Saved entries
[Start of Attachment]
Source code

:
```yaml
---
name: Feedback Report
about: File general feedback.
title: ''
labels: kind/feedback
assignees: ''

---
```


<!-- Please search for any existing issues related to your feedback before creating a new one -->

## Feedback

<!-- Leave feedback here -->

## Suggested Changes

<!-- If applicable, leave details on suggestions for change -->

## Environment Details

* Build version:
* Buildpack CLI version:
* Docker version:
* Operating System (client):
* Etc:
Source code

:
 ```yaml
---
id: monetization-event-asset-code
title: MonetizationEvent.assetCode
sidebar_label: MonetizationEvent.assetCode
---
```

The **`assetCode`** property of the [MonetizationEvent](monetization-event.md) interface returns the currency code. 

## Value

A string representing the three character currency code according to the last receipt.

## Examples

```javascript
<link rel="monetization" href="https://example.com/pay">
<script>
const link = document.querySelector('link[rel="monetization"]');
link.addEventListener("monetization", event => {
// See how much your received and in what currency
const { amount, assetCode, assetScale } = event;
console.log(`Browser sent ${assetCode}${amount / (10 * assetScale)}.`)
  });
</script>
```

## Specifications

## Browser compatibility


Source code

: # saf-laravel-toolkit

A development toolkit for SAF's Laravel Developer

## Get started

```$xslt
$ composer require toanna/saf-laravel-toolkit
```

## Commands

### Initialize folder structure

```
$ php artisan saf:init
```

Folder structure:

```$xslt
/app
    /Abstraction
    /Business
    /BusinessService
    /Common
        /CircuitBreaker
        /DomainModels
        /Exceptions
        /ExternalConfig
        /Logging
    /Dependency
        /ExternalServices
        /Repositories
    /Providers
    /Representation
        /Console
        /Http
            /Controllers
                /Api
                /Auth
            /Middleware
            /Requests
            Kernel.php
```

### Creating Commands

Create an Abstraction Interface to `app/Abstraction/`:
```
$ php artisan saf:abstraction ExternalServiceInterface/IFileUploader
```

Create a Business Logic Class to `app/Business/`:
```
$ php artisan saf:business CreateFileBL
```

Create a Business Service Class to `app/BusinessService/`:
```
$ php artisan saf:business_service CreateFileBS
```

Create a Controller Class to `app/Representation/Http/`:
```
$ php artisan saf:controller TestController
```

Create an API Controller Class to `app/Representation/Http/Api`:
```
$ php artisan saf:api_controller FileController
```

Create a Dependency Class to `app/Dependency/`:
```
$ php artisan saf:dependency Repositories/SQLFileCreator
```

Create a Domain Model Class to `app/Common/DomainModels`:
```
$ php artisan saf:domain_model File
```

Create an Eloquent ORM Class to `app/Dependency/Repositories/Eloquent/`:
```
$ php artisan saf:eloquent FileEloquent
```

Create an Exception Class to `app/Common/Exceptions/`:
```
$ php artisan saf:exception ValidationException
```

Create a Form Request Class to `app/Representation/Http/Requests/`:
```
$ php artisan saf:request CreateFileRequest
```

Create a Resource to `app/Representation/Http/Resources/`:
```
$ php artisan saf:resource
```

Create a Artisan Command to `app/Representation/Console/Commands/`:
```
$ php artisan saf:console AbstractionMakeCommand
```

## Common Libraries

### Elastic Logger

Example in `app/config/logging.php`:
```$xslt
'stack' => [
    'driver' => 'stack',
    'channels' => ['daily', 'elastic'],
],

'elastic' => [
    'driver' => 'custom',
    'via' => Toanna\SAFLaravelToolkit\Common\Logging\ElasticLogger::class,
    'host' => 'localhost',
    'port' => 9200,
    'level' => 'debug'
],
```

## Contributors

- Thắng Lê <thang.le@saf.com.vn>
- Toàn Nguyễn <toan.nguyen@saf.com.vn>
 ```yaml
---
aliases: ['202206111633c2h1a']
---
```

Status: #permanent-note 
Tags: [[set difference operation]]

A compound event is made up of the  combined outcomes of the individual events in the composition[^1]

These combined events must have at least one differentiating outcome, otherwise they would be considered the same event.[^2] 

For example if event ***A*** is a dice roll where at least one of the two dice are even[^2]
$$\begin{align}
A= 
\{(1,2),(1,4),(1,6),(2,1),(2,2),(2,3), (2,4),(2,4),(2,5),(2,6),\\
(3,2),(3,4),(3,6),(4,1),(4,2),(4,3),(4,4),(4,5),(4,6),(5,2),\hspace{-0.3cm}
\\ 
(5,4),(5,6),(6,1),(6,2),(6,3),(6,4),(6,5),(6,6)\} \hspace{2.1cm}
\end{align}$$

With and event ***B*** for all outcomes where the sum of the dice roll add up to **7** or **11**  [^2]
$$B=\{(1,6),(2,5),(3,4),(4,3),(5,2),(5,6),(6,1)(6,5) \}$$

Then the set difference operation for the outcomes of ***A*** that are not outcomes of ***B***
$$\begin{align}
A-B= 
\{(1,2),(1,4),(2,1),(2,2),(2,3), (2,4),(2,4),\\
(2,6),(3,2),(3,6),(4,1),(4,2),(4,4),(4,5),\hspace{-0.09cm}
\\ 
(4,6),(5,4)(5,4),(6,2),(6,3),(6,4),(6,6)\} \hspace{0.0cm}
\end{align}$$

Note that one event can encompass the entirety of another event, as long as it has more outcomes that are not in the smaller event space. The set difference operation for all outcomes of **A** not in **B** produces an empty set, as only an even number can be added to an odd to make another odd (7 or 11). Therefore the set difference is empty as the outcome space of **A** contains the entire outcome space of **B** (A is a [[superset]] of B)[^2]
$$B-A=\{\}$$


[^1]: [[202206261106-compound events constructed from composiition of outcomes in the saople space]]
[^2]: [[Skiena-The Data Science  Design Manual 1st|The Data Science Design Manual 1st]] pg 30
[End of Attachment]
Your task is to reproduce all the data exactly as shown.

Source code

:
```yaml
---
name: Feedback Report
about: File general feedback.
title: ''
labels: kind/feedback
assignees: ''

---
```


<!-- Please search for any existing issues related to your feedback before creating a new one -->

## Feedback

<!-- Leave feedback here -->

## Suggested Changes

<!-- If applicable, leave details on suggestions for change -->

## Environment Details

* Build version:
* Buildpack CLI version:
* Docker version:
* Operating System (client):
* Etc:
Source code

:
 ```yaml
---
id: monetization-event-asset-code
title: MonetizationEvent.assetCode
sidebar_label: MonetizationEvent.assetCode
---
```

The **`assetCode`** property of the [MonetizationEvent](monetization-event.md) interface returns the currency code. 

## Value

A string representing the three character currency code according to the last receipt.

## Examples

```javascript
<link rel="monetization" href="https://example.com/pay">
<script>
const link = document.querySelector('link[rel="monetization"]');
link.addEventListener("monetization", event => {
// See how much your received and in what currency
const { amount, assetCode, assetScale } = event;
console.log(`Browser sent ${assetCode}${amount / (10 * assetScale)}.`)
  });
</script>
```

## Specifications

## Browser compatibility


Source code

: # saf-laravel-toolkit

A development toolkit for SAF's Laravel Developer

## Get started

```$xslt
$ composer require toanna/saf-laravel-toolkit
```

## Commands

### Initialize folder structure

```
$ php artisan saf:init
```

Folder structure:

```$xslt
/app
    /Abstraction
    /Business
    /BusinessService
    /Common
        /CircuitBreaker
        /DomainModels
        /Exceptions
        /ExternalConfig
        /Logging
    /Dependency
        /ExternalServices
        /Repositories
    /Providers
    /Representation
        /Console
        /Http
            /Controllers
                /Api
                /Auth
            /Middleware
            /Requests
            Kernel.php
```

### Creating Commands

Create an Abstraction Interface to `app/Abstraction/`:
```
$ php artisan saf:abstraction ExternalServiceInterface/IFileUploader
```

Create a Business Logic Class to `app/Business/`:
```
$ php artisan saf:business CreateFileBL
```

Create a Business Service Class to `app/BusinessService/`:
```
$ php artisan saf:business_service CreateFileBS
```

Create a Controller Class to `app/Representation/Http/`:
```
$ php artisan saf:controller TestController
```

Create an API Controller Class to `app/Representation/Http/Api`:
```
$ php artisan saf:api_controller FileController
```

Create a Dependency Class to `app/Dependency/`:
```
$ php artisan saf:dependency Repositories/SQLFileCreator
```

Create a Domain Model Class to `app/Common/DomainModels`:
```
$ php artisan saf:domain_model File
```

Create an Eloquent ORM Class to `app/Dependency/Repositories/Eloquent/`:
```
$ php artisan saf:eloquent FileEloquent
```

Create an Exception Class to `app/Common/Exceptions/`:
```
$ php artisan saf:exception ValidationException
```

Create a Form Request Class to `app/Representation/Http/Requests/`:
```
$ php artisan saf:request CreateFileRequest
```

Create a Resource to `app/Representation/Http/Resources/`:
```
$ php artisan saf:resource
```

Create a Artisan Command to `app/Representation/Console/Commands/`:
```
$ php artisan saf:console AbstractionMakeCommand
```

## Common Libraries

### Elastic Logger

Example in `app/config/logging.php`:
```$xslt
'stack' => [
    'driver' => 'stack',
    'channels' => ['daily', 'elastic'],
],

'elastic' => [
    'driver' => 'custom',
    'via' => Toanna\SAFLaravelToolkit\Common\Logging\ElasticLogger::class,
    'host' => 'localhost',
    'port' => 9200,
    'level' => 'debug'
],
```

## Contributors

- Thắng Lê <thang.le@saf.com.vn>
- Toàn Nguyễn <toan.nguyen@saf.com.vn>
 ```yaml
---
aliases: ['202206111633c2h1a']
---
```

Status: #permanent-note 
Tags: [[set difference operation]]

A compound event is made up of the  combined outcomes of the individual events in the composition[^1]

These combined events must have at least one differentiating outcome, otherwise they would be considered the same event.[^2] 

For example if event ***A*** is a dice roll where at least one of the two dice are even[^2]
$$\begin{align}
A= 
\{(1,2),(1,4),(1,6),(2,1),(2,2),(2,3), (2,4),(2,4),(2,5),(2,6),\\
(3,2),(3,4),(3,6),(4,1),(4,2),(4,3),(4,4),(4,5),(4,6),(5,2),\hspace{-0.3cm}
\\ 
(5,4),(5,6),(6,1),(6,2),(6,3),(6,4),(6,5),(6,6)\} \hspace{2.1cm}
\end{align}$$

With and event ***B*** for all outcomes where the sum of the dice roll add up to **7** or **11**  [^2]
$$B=\{(1,6),(2,5),(3,4),(4,3),(5,2),(5,6),(6,1)(6,5) \}$$

Then the set difference operation for the outcomes of ***A*** that are not outcomes of ***B***
$$\begin{align}
A-B= 
\{(1,2),(1,4),(2,1),(2,2),(2,3), (2,4),(2,4),\\
(2,6),(3,2),(3,6),(4,1),(4,2),(4,4),(4,5),\hspace{-0.09cm}
\\ 
(4,6),(5,4)(5,4),(6,2),(6,3),(6,4),(6,6)\} \hspace{0.0cm}
\end{align}$$

Note that one event can encompass the entirety of another event, as long as it has more outcomes that are not in the smaller event space. The set difference operation for all outcomes of **A** not in **B** produces an empty set, as only an even number can be added to an odd to make another odd (7 or 11). Therefore the set difference is empty as the outcome space of **A** contains the entire outcome space of **B** (A is a [[superset]] of B)[^2]
$$B-A=\{\}$$


[^1]: [[202206261106-compound events constructed from composiition of outcomes in the saople space]]
[^2]: [[Skiena-The Data Science  Design Manual 1st|The Data Science Design Manual 1st]] pg 30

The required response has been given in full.